An ongoing quest to read more indigenous authors can be complicated because there can be a vast gap in the ability of a non-Indigenous reader to grasp meaning. This book by Ms. Mailhot produced an uncomfortable feeling because of her raw and uncompromising writing. The narrative unfolds as a stream-of-consciousness confession of many difficulties: foster care, parenthood and removal of children, substance abuse, complicated and often destructive relationships, mental illness, suicidal ideation … the list goes on. Although short in terms of pages (132), this book is thought-provoking and intense, and is best read in short segments (like poetry). Highly recommended but be warned that this is a tough read.
This is a remarkable first novel about 3 generations of women who are both powerful and vulnerable. Two sisters in Brooklyn, Dionne and Phaedra, are sent to Barbados to spend the summer with their grandmother, due to their mother’s deepening depression. There is a predictable cultural clash as the strong-willed grandchildren are confronted with a more traditional society. Life becomes more complicated with their mothers suicidal death. This is passage near the end of the book when Phaedra thinks about her mother’s death: “This time there was no hope for her mother’s arrival, because Angie was where she would always be now, silent and below the ground. And this had, rather than saddening Phaedra, settled in beside her, the way that the hill’s red dust filmed her white clothes, the way that sand lined her pockets days and weeks after she came home from the beach. It was always there, a reminder of what had come before”.
Powerful story-telling about love and conflict, death and discovery, pain and hope – highly recommended.
Chabon has written many imaginative novels: The Yiddish Policeman’s Union, Telegraph Avenue, etc. Moonglow is a fictionalized memoir, ostensibly based on his grandfather’s life. The writing is superb: his grandfather’s experiences in WWII and a lifelong interest in rocketry; a poignant story of his grandmother’s mental illness. A powerful aspect of the story telling is the consequences of keeping secrets and telling lies. This is an excellent read; thanks Renee, for this recommendation.
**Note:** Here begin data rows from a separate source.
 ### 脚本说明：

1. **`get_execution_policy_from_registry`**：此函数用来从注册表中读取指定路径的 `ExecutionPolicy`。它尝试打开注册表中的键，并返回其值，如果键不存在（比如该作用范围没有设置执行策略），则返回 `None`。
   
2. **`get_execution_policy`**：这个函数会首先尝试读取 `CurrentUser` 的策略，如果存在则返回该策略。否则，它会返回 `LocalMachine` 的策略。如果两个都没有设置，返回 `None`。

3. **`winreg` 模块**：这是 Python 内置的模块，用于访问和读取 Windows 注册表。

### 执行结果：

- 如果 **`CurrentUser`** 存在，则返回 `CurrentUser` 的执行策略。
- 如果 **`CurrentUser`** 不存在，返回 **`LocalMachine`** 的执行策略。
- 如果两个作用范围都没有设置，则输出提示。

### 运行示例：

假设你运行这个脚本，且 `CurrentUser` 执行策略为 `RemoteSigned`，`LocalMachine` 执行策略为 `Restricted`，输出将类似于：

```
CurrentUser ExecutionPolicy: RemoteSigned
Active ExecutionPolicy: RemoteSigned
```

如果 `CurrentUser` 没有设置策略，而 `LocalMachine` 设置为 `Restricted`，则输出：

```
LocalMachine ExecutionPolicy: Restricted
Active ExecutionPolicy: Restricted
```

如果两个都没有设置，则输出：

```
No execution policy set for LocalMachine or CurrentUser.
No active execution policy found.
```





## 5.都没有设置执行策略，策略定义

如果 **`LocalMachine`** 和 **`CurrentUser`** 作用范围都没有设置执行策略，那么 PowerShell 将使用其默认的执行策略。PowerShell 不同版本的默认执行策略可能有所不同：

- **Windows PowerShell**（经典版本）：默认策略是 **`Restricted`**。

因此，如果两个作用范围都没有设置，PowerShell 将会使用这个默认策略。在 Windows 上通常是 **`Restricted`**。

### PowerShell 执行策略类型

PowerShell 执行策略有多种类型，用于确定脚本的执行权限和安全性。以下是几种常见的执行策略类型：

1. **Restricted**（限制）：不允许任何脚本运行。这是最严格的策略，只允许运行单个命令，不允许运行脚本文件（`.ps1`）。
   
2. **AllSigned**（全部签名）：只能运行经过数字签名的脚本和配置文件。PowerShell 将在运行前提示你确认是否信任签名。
This book was on the Giller short list. Martin John is a sexual predator, with actions ranging from touching himself in public to inappropriate touching of others. What is fascinating is that the voice of this book describes the circular thoughts in his head with clear evidence of mental illness. And there is his Mam, frustrated by MJ’s pattern of offending and re-offending – how far can a mother’s love stretch. This is an excellent and provocative book.
Amy notes: As seen Vancouver Writers Festival 2015
From the list of “12 under-rated Canadian novels”, this is a gritty novel about the aftermath of the death by suicide of a gay teenaged high school student, as revealed by multiple points of view. Mayr is a Calgary writer and this book is excellent albeit heart wrenching.